■ **Dataset entries**
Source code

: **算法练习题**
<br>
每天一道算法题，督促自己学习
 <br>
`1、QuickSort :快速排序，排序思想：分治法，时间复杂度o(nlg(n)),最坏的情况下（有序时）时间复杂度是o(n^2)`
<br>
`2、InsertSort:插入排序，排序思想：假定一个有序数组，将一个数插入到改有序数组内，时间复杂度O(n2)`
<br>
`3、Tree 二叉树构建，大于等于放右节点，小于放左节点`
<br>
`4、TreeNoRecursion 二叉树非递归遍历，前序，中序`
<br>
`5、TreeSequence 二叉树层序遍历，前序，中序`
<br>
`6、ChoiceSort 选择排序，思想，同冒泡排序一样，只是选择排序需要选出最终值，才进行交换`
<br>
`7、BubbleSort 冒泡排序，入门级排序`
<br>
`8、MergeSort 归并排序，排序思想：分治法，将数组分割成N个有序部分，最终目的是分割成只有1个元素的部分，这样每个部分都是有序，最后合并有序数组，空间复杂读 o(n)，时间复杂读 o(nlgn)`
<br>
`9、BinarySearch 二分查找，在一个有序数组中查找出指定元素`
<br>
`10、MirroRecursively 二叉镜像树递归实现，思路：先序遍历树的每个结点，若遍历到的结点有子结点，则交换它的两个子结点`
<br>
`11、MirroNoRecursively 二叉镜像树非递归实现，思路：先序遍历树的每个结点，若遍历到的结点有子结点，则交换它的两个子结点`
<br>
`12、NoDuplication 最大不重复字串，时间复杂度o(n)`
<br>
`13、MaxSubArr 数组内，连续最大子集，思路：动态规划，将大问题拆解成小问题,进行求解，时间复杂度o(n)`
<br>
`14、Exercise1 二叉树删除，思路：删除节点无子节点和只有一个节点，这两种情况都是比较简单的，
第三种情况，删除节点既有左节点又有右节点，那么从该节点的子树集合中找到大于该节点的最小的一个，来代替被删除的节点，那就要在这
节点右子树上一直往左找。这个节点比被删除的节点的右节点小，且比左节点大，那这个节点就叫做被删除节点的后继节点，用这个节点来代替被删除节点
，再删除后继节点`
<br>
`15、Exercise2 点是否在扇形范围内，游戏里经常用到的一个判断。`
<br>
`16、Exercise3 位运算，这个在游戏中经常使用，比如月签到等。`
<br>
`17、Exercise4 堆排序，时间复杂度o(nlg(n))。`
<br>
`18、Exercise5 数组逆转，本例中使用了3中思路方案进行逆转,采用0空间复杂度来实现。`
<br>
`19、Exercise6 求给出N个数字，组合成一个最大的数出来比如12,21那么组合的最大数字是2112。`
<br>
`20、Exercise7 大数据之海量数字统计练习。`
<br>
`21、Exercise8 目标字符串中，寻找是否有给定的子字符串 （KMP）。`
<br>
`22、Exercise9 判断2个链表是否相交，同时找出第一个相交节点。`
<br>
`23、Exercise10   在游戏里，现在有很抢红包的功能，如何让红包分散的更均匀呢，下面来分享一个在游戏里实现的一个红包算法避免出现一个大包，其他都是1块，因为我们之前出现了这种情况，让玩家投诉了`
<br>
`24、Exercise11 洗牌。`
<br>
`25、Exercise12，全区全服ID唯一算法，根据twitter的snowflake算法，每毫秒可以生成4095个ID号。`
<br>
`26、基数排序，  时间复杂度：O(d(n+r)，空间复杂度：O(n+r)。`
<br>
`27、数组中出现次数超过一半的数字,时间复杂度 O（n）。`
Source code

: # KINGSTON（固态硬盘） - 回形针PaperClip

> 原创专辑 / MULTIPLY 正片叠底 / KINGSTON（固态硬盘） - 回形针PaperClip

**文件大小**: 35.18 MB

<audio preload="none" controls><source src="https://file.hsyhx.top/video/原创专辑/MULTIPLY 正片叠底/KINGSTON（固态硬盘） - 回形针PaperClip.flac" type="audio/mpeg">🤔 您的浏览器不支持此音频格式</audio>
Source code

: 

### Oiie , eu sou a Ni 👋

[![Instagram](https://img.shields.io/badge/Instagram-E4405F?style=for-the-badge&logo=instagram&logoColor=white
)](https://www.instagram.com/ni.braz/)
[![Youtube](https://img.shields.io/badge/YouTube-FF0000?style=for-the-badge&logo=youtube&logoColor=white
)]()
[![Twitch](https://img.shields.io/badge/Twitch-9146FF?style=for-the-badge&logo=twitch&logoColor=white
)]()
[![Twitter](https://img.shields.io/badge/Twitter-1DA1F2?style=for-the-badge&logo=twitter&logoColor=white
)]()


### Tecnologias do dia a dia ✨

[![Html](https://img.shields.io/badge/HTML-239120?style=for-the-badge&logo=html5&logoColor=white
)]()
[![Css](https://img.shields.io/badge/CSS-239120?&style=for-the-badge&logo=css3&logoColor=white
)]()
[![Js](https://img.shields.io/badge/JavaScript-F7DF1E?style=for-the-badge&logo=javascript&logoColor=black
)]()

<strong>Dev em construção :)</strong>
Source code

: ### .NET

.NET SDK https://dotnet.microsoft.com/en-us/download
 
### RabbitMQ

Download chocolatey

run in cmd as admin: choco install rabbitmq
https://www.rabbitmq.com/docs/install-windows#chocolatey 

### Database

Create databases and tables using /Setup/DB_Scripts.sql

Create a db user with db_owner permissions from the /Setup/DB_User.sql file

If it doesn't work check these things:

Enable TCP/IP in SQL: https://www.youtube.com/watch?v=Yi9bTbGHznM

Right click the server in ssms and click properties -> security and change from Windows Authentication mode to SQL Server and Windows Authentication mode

■ **What is being asked**
Write the data out again in full and exactly.

■ **Output for this exercise**
Source code

: **算法练习题**
<br>
每天一道算法题，督促自己学习
 <br>
`1、QuickSort :快速排序，排序思想：分治法，时间复杂度o(nlg(n)),最坏的情况下（有序时）时间复杂度是o(n^2)`
<br>
`2、InsertSort:插入排序，排序思想：假定一个有序数组，将一个数插入到改有序数组内，时间复杂度O(n2)`
<br>
`3、Tree 二叉树构建，大于等于放右节点，小于放左节点`
<br>
`4、TreeNoRecursion 二叉树非递归遍历，前序，中序`
<br>
`5、TreeSequence 二叉树层序遍历，前序，中序`
<br>
`6、ChoiceSort 选择排序，思想，同冒泡排序一样，只是选择排序需要选出最终值，才进行交换`
<br>
`7、BubbleSort 冒泡排序，入门级排序`
<br>
`8、MergeSort 归并排序，排序思想：分治法，将数组分割成N个有序部分，最终目的是分割成只有1个元素的部分，这样每个部分都是有序，最后合并有序数组，空间复杂读 o(n)，时间复杂读 o(nlgn)`
<br>
`9、BinarySearch 二分查找，在一个有序数组中查找出指定元素`
<br>
`10、MirroRecursively 二叉镜像树递归实现，思路：先序遍历树的每个结点，若遍历到的结点有子结点，则交换它的两个子结点`
<br>
`11、MirroNoRecursively 二叉镜像树非递归实现，思路：先序遍历树的每个结点，若遍历到的结点有子结点，则交换它的两个子结点`
<br>
`12、NoDuplication 最大不重复字串，时间复杂度o(n)`
<br>
`13、MaxSubArr 数组内，连续最大子集，思路：动态规划，将大问题拆解成小问题,进行求解，时间复杂度o(n)`
<br>
`14、Exercise1 二叉树删除，思路：删除节点无子节点和只有一个节点，这两种情况都是比较简单的，
第三种情况，删除节点既有左节点又有右节点，那么从该节点的子树集合中找到大于该节点的最小的一个，来代替被删除的节点，那就要在这
节点右子树上一直往左找。这个节点比被删除的节点的右节点小，且比左节点大，那这个节点就叫做被删除节点的后继节点，用这个节点来代替被删除节点
，再删除后继节点`
<br>
`15、Exercise2 点是否在扇形范围内，游戏里经常用到的一个判断。`
<br>
`16、Exercise3 位运算，这个在游戏中经常使用，比如月签到等。`
<br>
`17、Exercise4 堆排序，时间复杂度o(nlg(n))。`
<br>
`18、Exercise5 数组逆转，本例中使用了3中思路方案进行逆转,采用0空间复杂度来实现。`
<br>
`19、Exercise6 求给出N个数字，组合成一个最大的数出来比如12,21那么组合的最大数字是2112。`
<br>
`20、Exercise7 大数据之海量数字统计练习。`
<br>
`21、Exercise8 目标字符串中，寻找是否有给定的子字符串 （KMP）。`
<br>
`22、Exercise9 判断2个链表是否相交，同时找出第一个相交节点。`
<br>
`23、Exercise10   在游戏里，现在有很抢红包的功能，如何让红包分散的更均匀呢，下面来分享一个在游戏里实现的一个红包算法避免出现一个大包，其他都是1块，因为我们之前出现了这种情况，让玩家投诉了`
<br>
`24、Exercise11 洗牌。`
<br>
`25、Exercise12，全区全服ID唯一算法，根据twitter的snowflake算法，每毫秒可以生成4095个ID号。`
<br>
`26、基数排序，  时间复杂度：O(d(n+r)，空间复杂度：O(n+r)。`
<br>
`27、数组中出现次数超过一半的数字,时间复杂度 O（n）。`
Source code

: # KINGSTON（固态硬盘） - 回形针PaperClip

> 原创专辑 / MULTIPLY 正片叠底 / KINGSTON（固态硬盘） - 回形针PaperClip

**文件大小**: 35.18 MB

<audio preload="none" controls><source src="https://file.hsyhx.top/video/原创专辑/MULTIPLY 正片叠底/KINGSTON（固态硬盘） - 回形针PaperClip.flac" type="audio/mpeg">🤔 您的浏览器不支持此音频格式</audio>
Source code

: 

### Oiie , eu sou a Ni 👋

[![Instagram](https://img.shields.io/badge/Instagram-E4405F?style=for-the-badge&logo=instagram&logoColor=white
)](https://www.instagram.com/ni.braz/)
[![Youtube](https://img.shields.io/badge/YouTube-FF0000?style=for-the-badge&logo=youtube&logoColor=white
)]()
[![Twitch](https://img.shields.io/badge/Twitch-9146FF?style=for-the-badge&logo=twitch&logoColor=white
)]()
[![Twitter](https://img.shields.io/badge/Twitter-1DA1F2?style=for-the-badge&logo=twitter&logoColor=white
)]()


### Tecnologias do dia a dia ✨

[![Html](https://img.shields.io/badge/HTML-239120?style=for-the-badge&logo=html5&logoColor=white
)]()
[![Css](https://img.shields.io/badge/CSS-239120?&style=for-the-badge&logo=css3&logoColor=white
)]()
[![Js](https://img.shields.io/badge/JavaScript-F7DF1E?style=for-the-badge&logo=javascript&logoColor=black
)]()

<strong>Dev em construção :)</strong>
Source code

: ### .NET

.NET SDK https://dotnet.microsoft.com/en-us/download
 
### RabbitMQ

Download chocolatey

run in cmd as admin: choco install rabbitmq
https://www.rabbitmq.com/docs/install-windows#chocolatey 

### Database

Create databases and tables using /Setup/DB_Scripts.sql

Create a db user with db_owner permissions from the /Setup/DB_User.sql file

If it doesn't work check these things:

Enable TCP/IP in SQL: https://www.youtube.com/watch?v=Yi9bTbGHznM

Right click the server in ssms and click properties -> security and change from Windows Authentication mode to SQL Server and Windows Authentication mode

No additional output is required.